ABOUT THIS EXERCISE
Output exactly the lines from the first line of the records below through the line containing "- [Integridad Referencial", both included, leaving out any pictures.

Data entries
○ ○ ○

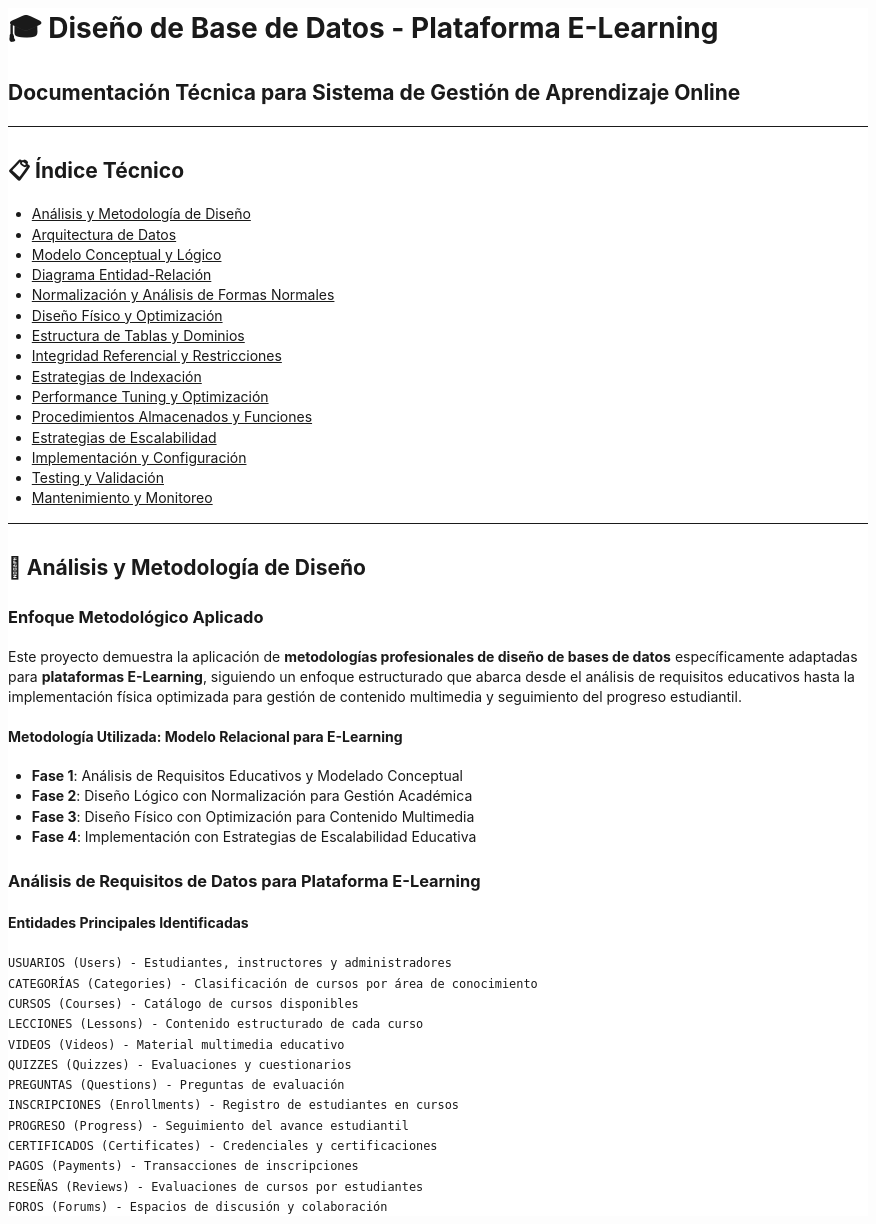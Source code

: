 # 🎓 Diseño de Base de Datos - Plataforma E-Learning
## Documentación Técnica para Sistema de Gestión de Aprendizaje Online

---

## 📋 Índice Técnico
- [Análisis y Metodología de Diseño](#análisis-y-metodología-de-diseño)
- [Arquitectura de Datos](#arquitectura-de-datos)
- [Modelo Conceptual y Lógico](#modelo-conceptual-y-lógico)
- [Diagrama Entidad-Relación](#diagrama-entidad-relación)
- [Normalización y Análisis de Formas Normales](#normalización-y-análisis-de-formas-normales)
- [Diseño Físico y Optimización](#diseño-físico-y-optimización)
- [Estructura de Tablas y Dominios](#estructura-de-tablas-y-dominios)
- [Integridad Referencial y Restricciones](#integridad-referencial-y-restricciones)
- [Estrategias de Indexación](#estrategias-de-indexación)
- [Performance Tuning y Optimización](#performance-tuning-y-optimización)
- [Procedimientos Almacenados y Funciones](#procedimientos-almacenados-y-funciones)
- [Estrategias de Escalabilidad](#estrategias-de-escalabilidad)
- [Implementación y Configuración](#implementación-y-configuración)
- [Testing y Validación](#testing-y-validación)
- [Mantenimiento y Monitoreo](#mantenimiento-y-monitoreo)

---

## 🎯 Análisis y Metodología de Diseño

### Enfoque Metodológico Aplicado

Este proyecto demuestra la aplicación de **metodologías profesionales de diseño de bases de datos** específicamente adaptadas para **plataformas E-Learning**, siguiendo un enfoque estructurado que abarca desde el análisis de requisitos educativos hasta la implementación física optimizada para gestión de contenido multimedia y seguimiento del progreso estudiantil.

#### **Metodología Utilizada: Modelo Relacional para E-Learning**
- **Fase 1**: Análisis de Requisitos Educativos y Modelado Conceptual
- **Fase 2**: Diseño Lógico con Normalización para Gestión Académica
- **Fase 3**: Diseño Físico con Optimización para Contenido Multimedia
- **Fase 4**: Implementación con Estrategias de Escalabilidad Educativa

### Análisis de Requisitos de Datos para Plataforma E-Learning

#### **Entidades Principales Identificadas**
```
USUARIOS (Users) - Estudiantes, instructores y administradores
CATEGORÍAS (Categories) - Clasificación de cursos por área de conocimiento
CURSOS (Courses) - Catálogo de cursos disponibles
LECCIONES (Lessons) - Contenido estructurado de cada curso
VIDEOS (Videos) - Material multimedia educativo
QUIZZES (Quizzes) - Evaluaciones y cuestionarios
PREGUNTAS (Questions) - Preguntas de evaluación
INSCRIPCIONES (Enrollments) - Registro de estudiantes en cursos
PROGRESO (Progress) - Seguimiento del avance estudiantil
CERTIFICADOS (Certificates) - Credenciales y certificaciones
PAGOS (Payments) - Transacciones de inscripciones
RESEÑAS (Reviews) - Evaluaciones de cursos por estudiantes
FOROS (Forums) - Espacios de discusión y colaboración
```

○ ○ ○

YOUR SOLUTION
Source code

: # 🎓 Diseño de Base de Datos - Plataforma E-Learning
## Documentación Técnica para Sistema de Gestión de Aprendizaje Online

---

## 📋 Índice Técnico
- [Análisis y Metodología de Diseño](#análisis-y-metodología-de-diseño)
- [Arquitectura de Datos](#arquitectura-de-datos)
- [Modelo Conceptual y Lógico](#modelo-conceptual-y-lógico)
- [Diagrama Entidad-Relación](#diagrama-entidad-relación)
- [Normalización y Análisis de Formas Normales](#normalización-y-análisis-de-formas-normales)
- [Diseño Físico y Optimización](#diseño-físico-y-optimización)
- [Estructura de Tablas y Dominios](#estructura-de-tablas-y-dominios)
- [Integridad Referencial y Restricciones](#integridad-referencial-y-restricciones)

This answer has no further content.